_ASSIGNMENT_
Each line from the one containing "Name | Type" through the last line of the records below is to be repeated as written, with nothing added.

..........

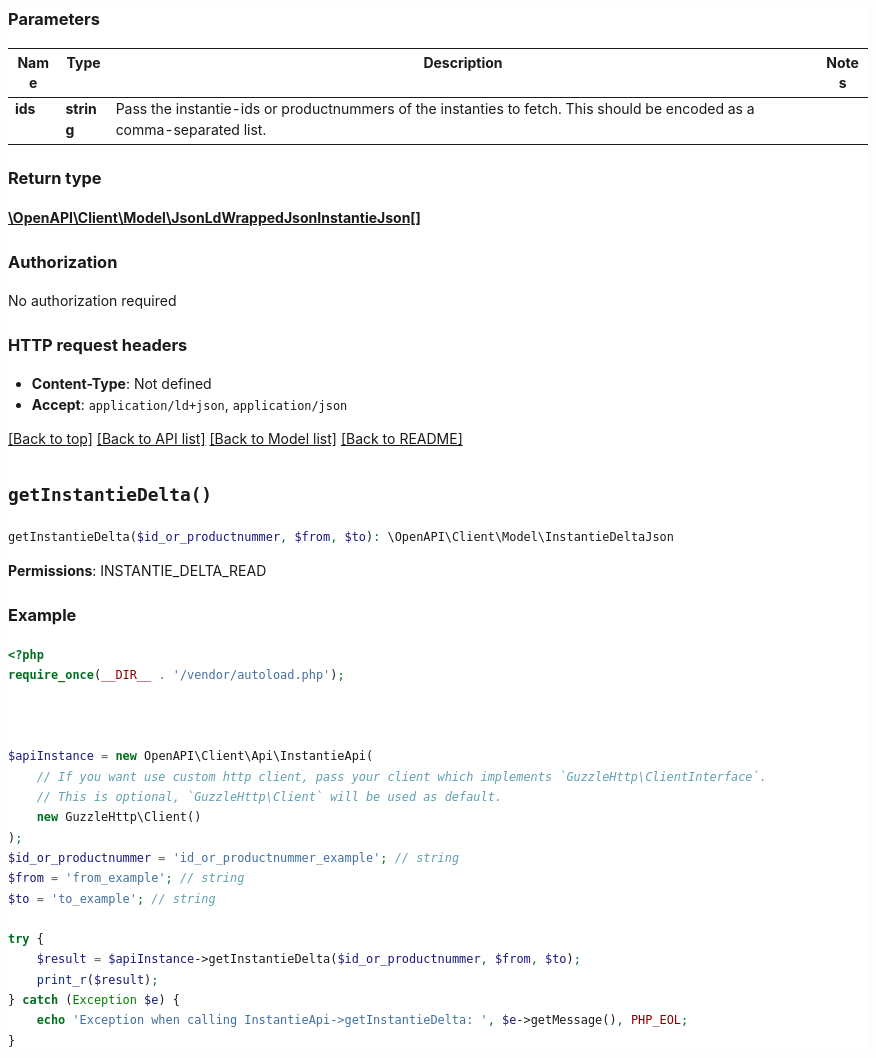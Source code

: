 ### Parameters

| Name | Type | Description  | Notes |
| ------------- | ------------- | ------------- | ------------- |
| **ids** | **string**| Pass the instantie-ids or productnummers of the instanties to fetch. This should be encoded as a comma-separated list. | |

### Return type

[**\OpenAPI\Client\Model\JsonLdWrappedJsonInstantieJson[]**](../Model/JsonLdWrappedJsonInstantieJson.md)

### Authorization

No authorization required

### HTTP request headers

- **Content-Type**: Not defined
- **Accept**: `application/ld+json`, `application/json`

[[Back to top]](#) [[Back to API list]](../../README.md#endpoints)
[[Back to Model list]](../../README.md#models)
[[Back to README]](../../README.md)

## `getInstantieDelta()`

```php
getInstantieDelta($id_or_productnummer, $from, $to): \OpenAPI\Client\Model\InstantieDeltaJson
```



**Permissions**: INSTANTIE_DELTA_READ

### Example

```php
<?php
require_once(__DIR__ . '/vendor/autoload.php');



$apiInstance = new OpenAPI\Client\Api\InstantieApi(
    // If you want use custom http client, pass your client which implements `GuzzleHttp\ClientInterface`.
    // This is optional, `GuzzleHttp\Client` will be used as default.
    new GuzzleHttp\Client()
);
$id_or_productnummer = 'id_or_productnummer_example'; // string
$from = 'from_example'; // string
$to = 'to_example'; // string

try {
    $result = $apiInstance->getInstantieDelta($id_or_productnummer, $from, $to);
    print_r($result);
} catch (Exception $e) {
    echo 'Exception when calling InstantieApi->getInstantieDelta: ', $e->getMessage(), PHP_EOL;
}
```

..........

_ANSWER AREA_
| Name | Type | Description  | Notes |
| ------------- | ------------- | ------------- | ------------- |
| **ids** | **string**| Pass the instantie-ids or productnummers of the instanties to fetch. This should be encoded as a comma-separated list. | |

### Return type

[**\OpenAPI\Client\Model\JsonLdWrappedJsonInstantieJson[]**](../Model/JsonLdWrappedJsonInstantieJson.md)

### Authorization

No authorization required

### HTTP request headers

- **Content-Type**: Not defined
- **Accept**: `application/ld+json`, `application/json`

[[Back to top]](#) [[Back to API list]](../../README.md#endpoints)
[[Back to Model list]](../../README.md#models)
[[Back to README]](../../README.md)

## `getInstantieDelta()`

```php
getInstantieDelta($id_or_productnummer, $from, $to): \OpenAPI\Client\Model\InstantieDeltaJson
```



**Permissions**: INSTANTIE_DELTA_READ

### Example

```php
<?php
require_once(__DIR__ . '/vendor/autoload.php');



$apiInstance = new OpenAPI\Client\Api\InstantieApi(
    // If you want use custom http client, pass your client which implements `GuzzleHttp\ClientInterface`.
    // This is optional, `GuzzleHttp\Client` will be used as default.
    new GuzzleHttp\Client()
);
$id_or_productnummer = 'id_or_productnummer_example'; // string
$from = 'from_example'; // string
$to = 'to_example'; // string

try {
    $result = $apiInstance->getInstantieDelta($id_or_productnummer, $from, $to);
    print_r($result);
} catch (Exception $e) {
    echo 'Exception when calling InstantieApi->getInstantieDelta: ', $e->getMessage(), PHP_EOL;
}
```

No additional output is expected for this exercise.